The Lea Bridge Road Dash and Mini-Holland
The video was filmed on Lea Bridge Road and coincides with the consultation for the route which proposes changes to: crossings, cycle lanes, traffic signals and public spaces.
Improving the environment for visitors and pedestrians
Mini-Holland isn’t only about cycling, it’s about improving the experience of the road for all road users. You’ll see from the film that currently the road isn’t the most attractive or safest place for pedestrians and so we’re investing in Lea Bridge Road to create new public spaces with plants and trees so that it’s a more enjoyable place to walk and provides places for people to sit to enjoy.

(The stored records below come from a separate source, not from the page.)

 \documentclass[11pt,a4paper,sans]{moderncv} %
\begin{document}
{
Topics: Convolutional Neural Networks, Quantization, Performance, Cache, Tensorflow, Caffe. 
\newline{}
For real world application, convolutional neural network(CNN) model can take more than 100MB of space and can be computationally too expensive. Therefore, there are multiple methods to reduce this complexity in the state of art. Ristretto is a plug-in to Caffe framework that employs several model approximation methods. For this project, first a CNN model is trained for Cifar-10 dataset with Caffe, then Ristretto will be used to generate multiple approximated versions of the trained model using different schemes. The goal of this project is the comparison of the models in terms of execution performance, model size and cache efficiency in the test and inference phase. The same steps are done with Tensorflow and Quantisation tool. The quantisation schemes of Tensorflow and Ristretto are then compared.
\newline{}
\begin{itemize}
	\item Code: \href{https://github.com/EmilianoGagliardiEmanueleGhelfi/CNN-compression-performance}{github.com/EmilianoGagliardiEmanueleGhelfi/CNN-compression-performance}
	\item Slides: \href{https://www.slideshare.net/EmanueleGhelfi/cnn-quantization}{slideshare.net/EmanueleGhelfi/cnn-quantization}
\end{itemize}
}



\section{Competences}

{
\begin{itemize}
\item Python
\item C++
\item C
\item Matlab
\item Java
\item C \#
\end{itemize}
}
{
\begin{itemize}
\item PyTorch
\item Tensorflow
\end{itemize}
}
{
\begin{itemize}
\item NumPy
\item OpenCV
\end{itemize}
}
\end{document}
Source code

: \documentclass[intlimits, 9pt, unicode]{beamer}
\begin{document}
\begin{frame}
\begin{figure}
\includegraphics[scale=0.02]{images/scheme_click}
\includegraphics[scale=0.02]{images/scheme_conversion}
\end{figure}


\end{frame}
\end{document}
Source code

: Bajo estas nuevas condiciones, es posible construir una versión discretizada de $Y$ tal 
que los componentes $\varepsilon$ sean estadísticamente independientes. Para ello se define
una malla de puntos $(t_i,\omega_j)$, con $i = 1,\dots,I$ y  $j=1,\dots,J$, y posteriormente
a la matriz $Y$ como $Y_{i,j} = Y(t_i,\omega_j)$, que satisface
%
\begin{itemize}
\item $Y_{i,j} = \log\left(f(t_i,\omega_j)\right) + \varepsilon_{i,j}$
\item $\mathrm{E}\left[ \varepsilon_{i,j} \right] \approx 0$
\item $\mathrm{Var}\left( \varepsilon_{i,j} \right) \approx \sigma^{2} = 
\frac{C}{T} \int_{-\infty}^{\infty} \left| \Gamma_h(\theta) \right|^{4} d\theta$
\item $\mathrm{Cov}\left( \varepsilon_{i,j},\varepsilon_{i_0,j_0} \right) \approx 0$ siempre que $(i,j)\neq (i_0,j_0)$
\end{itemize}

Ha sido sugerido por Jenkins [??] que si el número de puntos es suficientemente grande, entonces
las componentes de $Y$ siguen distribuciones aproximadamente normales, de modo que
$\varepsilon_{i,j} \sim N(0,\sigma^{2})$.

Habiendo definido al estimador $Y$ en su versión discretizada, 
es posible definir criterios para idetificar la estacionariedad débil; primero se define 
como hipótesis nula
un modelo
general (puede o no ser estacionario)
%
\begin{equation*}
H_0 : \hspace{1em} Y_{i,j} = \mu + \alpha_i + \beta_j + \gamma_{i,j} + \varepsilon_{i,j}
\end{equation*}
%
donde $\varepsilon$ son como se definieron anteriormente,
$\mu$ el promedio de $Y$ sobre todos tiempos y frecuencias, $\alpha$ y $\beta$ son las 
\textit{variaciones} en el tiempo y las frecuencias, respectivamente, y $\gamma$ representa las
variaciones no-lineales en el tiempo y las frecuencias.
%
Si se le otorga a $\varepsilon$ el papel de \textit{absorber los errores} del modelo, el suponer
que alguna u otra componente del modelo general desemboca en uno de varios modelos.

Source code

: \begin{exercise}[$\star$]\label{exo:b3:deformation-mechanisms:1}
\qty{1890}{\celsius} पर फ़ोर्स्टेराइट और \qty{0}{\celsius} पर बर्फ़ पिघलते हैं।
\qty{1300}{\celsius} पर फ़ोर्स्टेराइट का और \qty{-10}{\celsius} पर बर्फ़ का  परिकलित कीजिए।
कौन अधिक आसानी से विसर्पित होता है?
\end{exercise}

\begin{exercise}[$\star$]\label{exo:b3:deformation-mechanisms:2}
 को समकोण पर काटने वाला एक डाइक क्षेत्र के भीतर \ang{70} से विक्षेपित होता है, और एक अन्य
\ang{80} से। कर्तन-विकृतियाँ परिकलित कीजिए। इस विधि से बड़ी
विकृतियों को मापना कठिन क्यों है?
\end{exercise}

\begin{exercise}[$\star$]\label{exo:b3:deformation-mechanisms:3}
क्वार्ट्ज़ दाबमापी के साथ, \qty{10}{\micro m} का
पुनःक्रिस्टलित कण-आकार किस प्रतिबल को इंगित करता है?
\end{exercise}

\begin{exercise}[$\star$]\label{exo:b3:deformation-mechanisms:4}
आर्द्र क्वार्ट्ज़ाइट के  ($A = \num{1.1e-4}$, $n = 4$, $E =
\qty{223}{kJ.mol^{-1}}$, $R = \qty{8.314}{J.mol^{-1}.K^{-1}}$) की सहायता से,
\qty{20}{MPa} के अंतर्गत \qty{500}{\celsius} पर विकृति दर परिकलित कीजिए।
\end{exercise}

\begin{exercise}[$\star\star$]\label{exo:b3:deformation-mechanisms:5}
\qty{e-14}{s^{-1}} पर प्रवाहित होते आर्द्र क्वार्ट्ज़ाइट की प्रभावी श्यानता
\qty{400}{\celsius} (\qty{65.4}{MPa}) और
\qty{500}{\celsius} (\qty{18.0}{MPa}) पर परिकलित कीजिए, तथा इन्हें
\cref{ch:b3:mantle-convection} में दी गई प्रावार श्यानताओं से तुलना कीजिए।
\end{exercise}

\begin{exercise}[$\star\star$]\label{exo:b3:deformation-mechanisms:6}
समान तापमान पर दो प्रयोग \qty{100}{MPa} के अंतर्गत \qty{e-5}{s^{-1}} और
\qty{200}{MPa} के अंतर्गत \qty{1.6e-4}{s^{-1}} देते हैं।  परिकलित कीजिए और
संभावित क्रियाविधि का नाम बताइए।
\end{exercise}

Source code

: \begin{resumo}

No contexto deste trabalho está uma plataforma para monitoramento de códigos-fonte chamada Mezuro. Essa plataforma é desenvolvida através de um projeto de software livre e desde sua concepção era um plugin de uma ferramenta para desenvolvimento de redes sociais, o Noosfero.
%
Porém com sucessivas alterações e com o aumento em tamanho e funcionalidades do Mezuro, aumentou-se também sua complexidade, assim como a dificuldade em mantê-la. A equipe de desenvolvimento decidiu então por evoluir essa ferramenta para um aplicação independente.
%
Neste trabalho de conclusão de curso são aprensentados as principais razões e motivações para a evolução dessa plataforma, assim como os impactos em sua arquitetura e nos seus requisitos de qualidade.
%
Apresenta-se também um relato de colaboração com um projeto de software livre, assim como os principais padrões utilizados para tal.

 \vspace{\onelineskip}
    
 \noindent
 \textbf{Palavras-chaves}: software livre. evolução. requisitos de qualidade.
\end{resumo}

Cycling on Lea Bridge Road
Although during rush hour cycling is a quick mode of transport it isn’t the safest, and with 118 cycling injuries over the past five years, Lea Bridge Road needs to be made safer for people who cycle. In the film, you’ll spot the commuter cycling between the bus lane and vehicles as there isn’t a designated space for them. Introducing a segregated cycle lane along the full route will provide a safe, smooth, direct cycle route which will also reduce conflict among road users and help drivers feel more at ease.
Public transport on Lea Bridge Road
With Lea Bridge Road Station due to open in 2016, we know that Lea Bridge Road is set to become a key transport hub. The area is already popular with bus passengers and investment in the area will see new, upgraded and modernised bus stops at more convenient locations for local people.
To accommodate changes to parking, loading and cycling provision the bus lanes will be removed or reduced in some sections of the road. Currently bus journey times do not vary much between peak and off peak (due to time taken up by pulling into and out of bus stops) and so it is anticipated that this will have a minimal effect on overall journey times.
We hope the improved bus facilities will encourage locals to use buses more frequently instead of their personal vehicle, resulting in fewer vehicle numbers.
Driving on Lea Bridge Road
We know that road congestion during peak hours is currently a key concern. Our current road network needs to be updated to manage the flow of traffic through the borough. As London, and the local population increases, we anticipate that traffic congestion will increase as a result. We appreciate that not everyone can walk or cycle, however we need to modernise the borough’s infrastructure, and offer improved options for those who do wish to use alternative modes of transport such as walking and cycling.
You’ll notice in the film that there are key areas along the road where traffic build-up occurs such as at junctions. To make the road more pleasant for all road users, including people who drive, junctions will be upgraded with new signals in the aim of reducing congestion at key points, and the introduction of segregated cycle lanes will remove conflict between vehicles and cycles making the area safer for both users.